Haemoproteus iwa in Great Frigatebirds (Fregata minor) in the Islands of the Western Indian Ocean

Abstract

Blood parasites of the sub-genus Haemoproteus have been reported in seabirds, in particular in species in the Suliformes order. These parasites are transmitted by hippoboscid flies of the genus Olfersia; strong specificity has been suggested between the vector and its vertebrate host. We investigated the prevalence of Haemoproteus infection in Suliformes and hippoboscid flies in two oceanic islands of the Western Indian Ocean: Europa and Tromelin. In total, 209 blood samples were collected from great frigatebirds (Fregata minor), masked boobies (Sula dactylatra) and red-footed boobies (Sula sula). Forty-one hippoboscid flies were also collected from birds. Seventeen frigatebirds and one fly collected on Europa tested positive for the presence of Haemoproteus parasites by polymerase chain reaction. Phylogenetic analyses based on partial sequences of the Cytochrome b gene showed that parasites were closely related to Haemoproteus iwa reported from frigatebirds in the Pacific Ocean and in the Caribbean. Plasmodium was also detected in a frigatebird on Europa; however, its placement on the phylogenetic tree could not be resolved. We provide strong support for transmission of blood parasites in seabirds in the Western Indian Ocean and suggest that migrations between the Pacific and the Indian oceans could favor the large-scale distribution of Haemoproteus iwa in frigatebird populations.

Figure 1. Maximum-likelihood consensus tree derived from 33 mitochondrial Cytochrome b nucleotide sequences (478 bp).

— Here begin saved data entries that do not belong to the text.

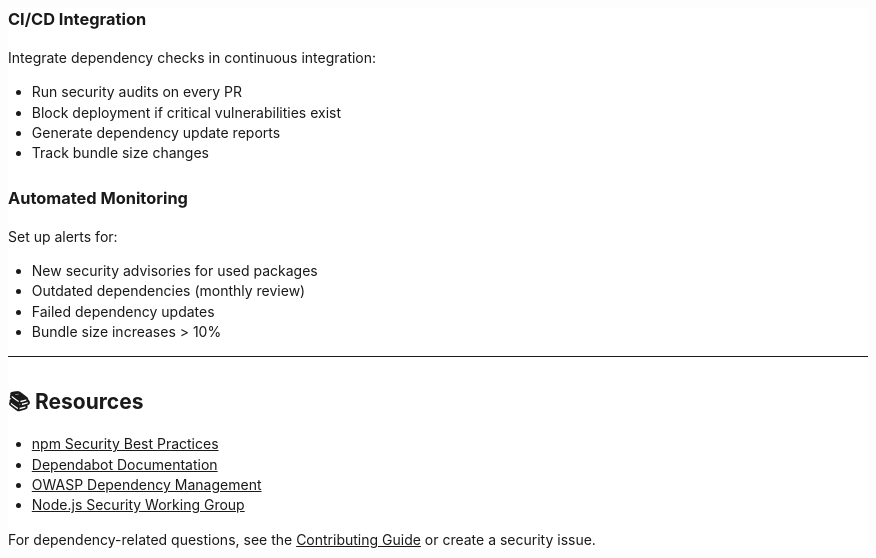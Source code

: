 ### CI/CD Integration

Integrate dependency checks in continuous integration:

- Run security audits on every PR
- Block deployment if critical vulnerabilities exist
- Generate dependency update reports
- Track bundle size changes

### Automated Monitoring

Set up alerts for:

- New security advisories for used packages
- Outdated dependencies (monthly review)
- Failed dependency updates
- Bundle size increases > 10%

---

## 📚 Resources

- [npm Security Best Practices](https://docs.npmjs.com/security)
- [Dependabot Documentation](https://docs.github.com/en/code-security/dependabot)
- [OWASP Dependency Management](https://owasp.org/www-project-dependency-check/)
- [Node.js Security Working Group](https://github.com/nodejs/security-wg)

For dependency-related questions, see the [Contributing Guide](../CONTRIBUTING.md) or create a security issue.
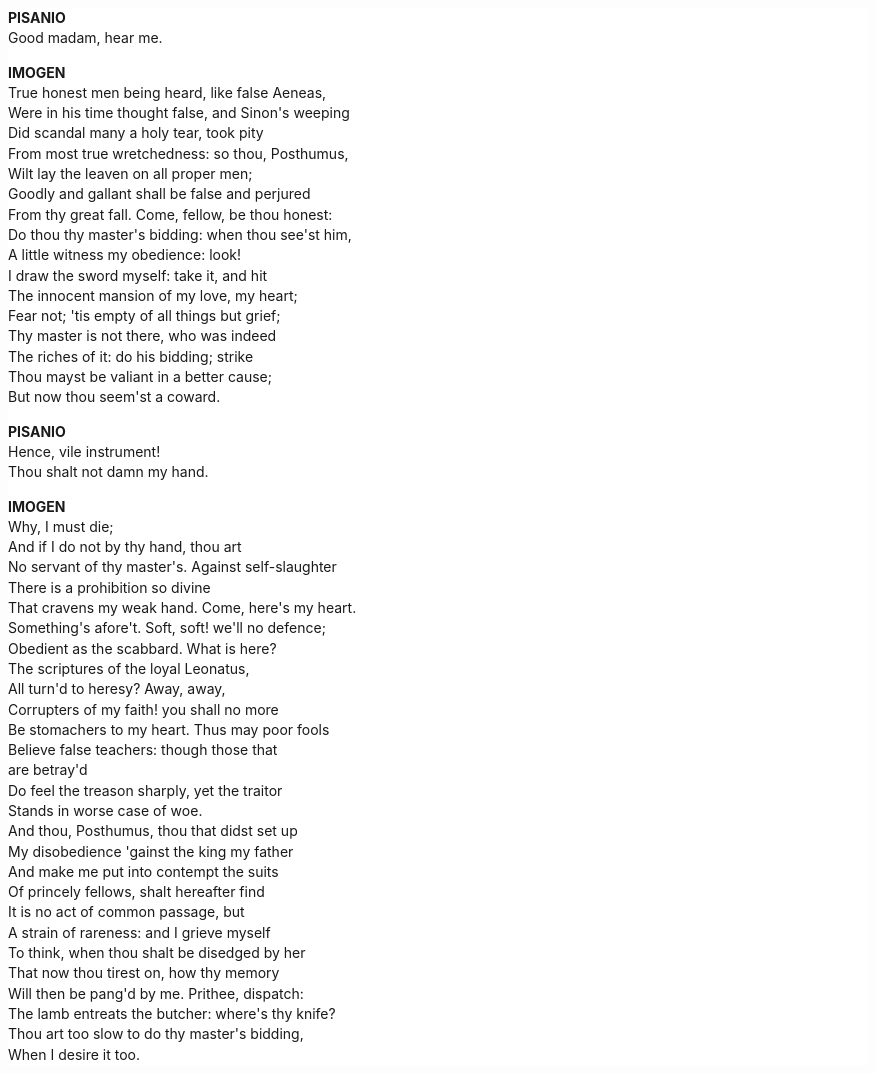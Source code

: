 **PISANIO**  
Good madam, hear me.  

**IMOGEN**  
True honest men being heard, like false Aeneas,  
Were in his time thought false, and Sinon's weeping  
Did scandal many a holy tear, took pity  
From most true wretchedness: so thou, Posthumus,  
Wilt lay the leaven on all proper men;  
Goodly and gallant shall be false and perjured  
From thy great fall. Come, fellow, be thou honest:  
Do thou thy master's bidding: when thou see'st him,  
A little witness my obedience: look!  
I draw the sword myself: take it, and hit  
The innocent mansion of my love, my heart;  
Fear not; 'tis empty of all things but grief;  
Thy master is not there, who was indeed  
The riches of it: do his bidding; strike  
Thou mayst be valiant in a better cause;  
But now thou seem'st a coward.  

**PISANIO**  
Hence, vile instrument!  
Thou shalt not damn my hand.  

**IMOGEN**  
Why, I must die;  
And if I do not by thy hand, thou art  
No servant of thy master's. Against self-slaughter  
There is a prohibition so divine  
That cravens my weak hand. Come, here's my heart.  
Something's afore't. Soft, soft! we'll no defence;  
Obedient as the scabbard. What is here?  
The scriptures of the loyal Leonatus,  
All turn'd to heresy? Away, away,  
Corrupters of my faith! you shall no more  
Be stomachers to my heart. Thus may poor fools  
Believe false teachers: though those that  
are betray'd  
Do feel the treason sharply, yet the traitor  
Stands in worse case of woe.  
And thou, Posthumus, thou that didst set up  
My disobedience 'gainst the king my father  
And make me put into contempt the suits  
Of princely fellows, shalt hereafter find  
It is no act of common passage, but  
A strain of rareness: and I grieve myself  
To think, when thou shalt be disedged by her  
That now thou tirest on, how thy memory  
Will then be pang'd by me. Prithee, dispatch:  
The lamb entreats the butcher: where's thy knife?  
Thou art too slow to do thy master's bidding,  
When I desire it too.  
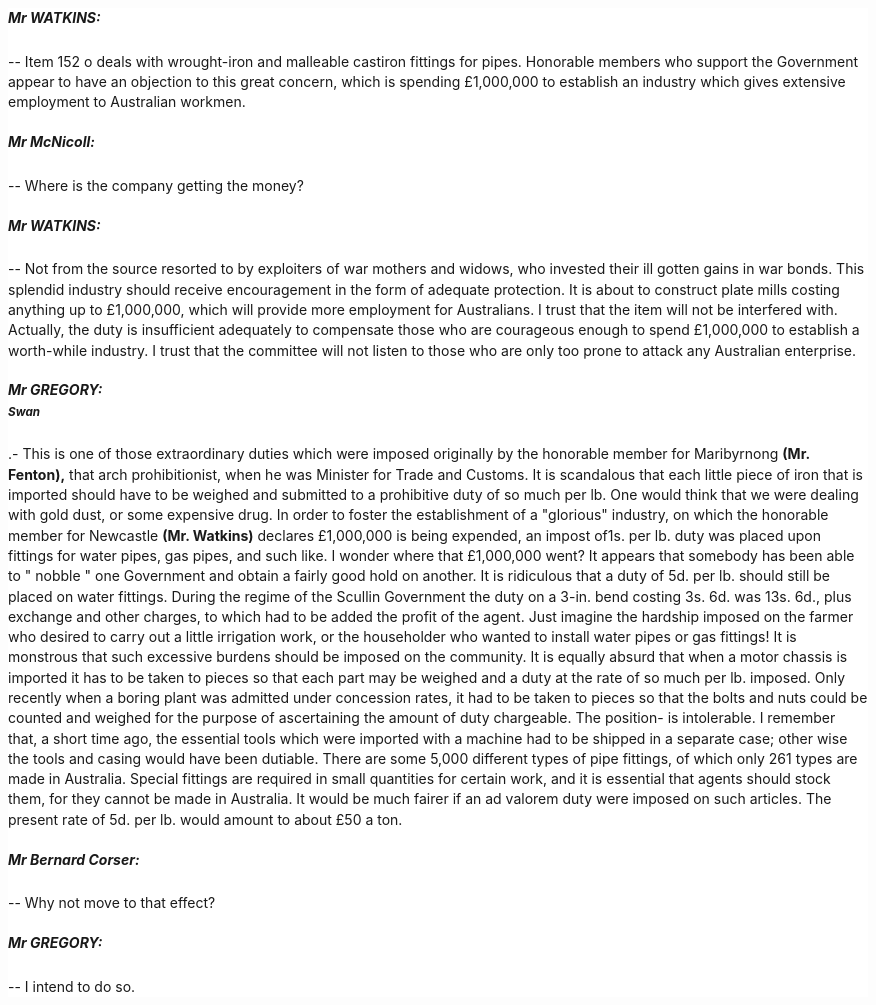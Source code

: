 ##### Mr WATKINS:

-- Item 152 o deals with wrought-iron and malleable castiron fittings for pipes. Honorable members who support the Government appear to have an objection to this great concern, which is spending £1,000,000 to establish an industry which gives extensive employment to Australian workmen. 

##### Mr McNicoll:

--  Where is the company getting the money? 

##### Mr WATKINS:

-- Not from the source resorted to by exploiters of war mothers and widows, who invested their ill gotten gains in war bonds. This splendid industry should receive encouragement in the form of adequate protection. It is about to construct plate mills costing anything up to £1,000,000, which will  provide more employment for Australians. I trust that the item will not be interfered with. Actually, the duty is insufficient adequately to compensate those who are courageous enough to spend £1,000,000 to establish a worth-while industry. I trust that the committee will not listen to those who are only too prone to attack any Australian enterprise. 

##### Mr GREGORY:<br><small class="text-muted">Swan</small>

.- This is one of those extraordinary duties which were imposed originally by the honorable member for Maribyrnong  **(Mr. Fenton),**  that arch prohibitionist, when he was Minister for Trade and Customs. It is scandalous that each little piece of iron that is imported should have to be weighed and submitted to a prohibitive duty of so much per lb. One would think that we were dealing with gold dust, or some expensive drug. In order to foster the establishment of a "glorious" industry, on which the honorable member for Newcastle  **(Mr. Watkins)**  declares £1,000,000 is being expended, an impost of1s. per lb. duty was placed upon fittings for water pipes, gas pipes, and such like. I wonder where that £1,000,000 went? It appears that somebody has been able to " nobble " one Government and obtain a fairly good hold on another. It is ridiculous that a duty of 5d. per lb. should still be placed on water fittings. During the regime of the Scullin Government the duty on a 3-in. bend costing 3s. 6d. was 13s. 6d., plus exchange and other charges, to which had to be added the profit of the agent. Just imagine the hardship imposed on the farmer who desired to carry out a little irrigation work, or the householder who wanted to install water pipes or gas fittings! It is monstrous that such excessive burdens should be imposed on the community. It is equally absurd that when a motor chassis is imported it has to be taken to pieces so that each part may be weighed and a duty at the rate of so much per lb. imposed. Only recently when a boring plant was admitted under concession rates, it had to be taken to pieces so that the bolts and nuts could be counted and weighed for the purpose of ascertaining the amount of duty chargeable. The position- is intolerable. I remember that, a short time ago, the essential tools which were imported with a machine had to be shipped in a separate case; other wise the tools and casing would have been dutiable. There are some 5,000 different types of pipe fittings, of which only 261 types are made in Australia. Special fittings are required in small quantities for certain work, and it is essential that agents should stock them, for they cannot be made in Australia. It would be much fairer if an ad valorem duty were imposed on such articles. The present rate of 5d. per lb. would amount to about £50 a ton. 

##### Mr Bernard Corser:

-- Why not move to that effect? 

##### Mr GREGORY:

-- I intend to do so.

Computations were performed with the general time reversible (GTR) nucleotide substitution model, an estimation of the proportion of invariable sites (I = 0.52) and of the nucleotide heterogeneity of substitution rates (α = 1.31). Haemoproteus parasite species, host species and geographic origin are indicated, when available. Two Haemoproteus iwa sequences derived from this study were included and are indicated in red; the sequence obtained from a Haemoproteus parasite detected in a hippoboscid fly is colored in blue. Bootstrap values were reported when higher than 80. Nucleotide sequence accession numbers are indicated in parenthesis.

Figure 2. Maximum-likelihood consensus tree derived from 32 mitochondrial Cytochrome oxydase I nucleotide sequences (698 bp).

Computations were performed with the unequal-frequency Kimura 3-parameter (K81 uf) nucleotide substitution model and an estimation of the nucleotide heterogeneity of substitution rates (α = 1.64). Hippoboscid fly species, host species and geographic origin are indicated. Sequences derived from this study are indicated in red. Nucleotide sequence accession numbers are indicated in parenthesis.

Figure 3. Maximum-likelihood consensus tree derived from 31 mitochondrial Cytochrome b nucleotide sequences (479 bp).

Computations were performed with the general time reversible (GTR) nucleotide substitution model, an estimation of the proportion of invariable sites (I = 0.48) and of the nucleotide heterogeneity of substitution rates (α = 0.52). Plasmodium parasite species, host species and geographic origin are indicated, when available. The Plasmodium sequence derived from this study is indicated in red. Bootstrap values were reported when higher than 80. Nucleotide sequence accession numbers are indicated in parenthesis.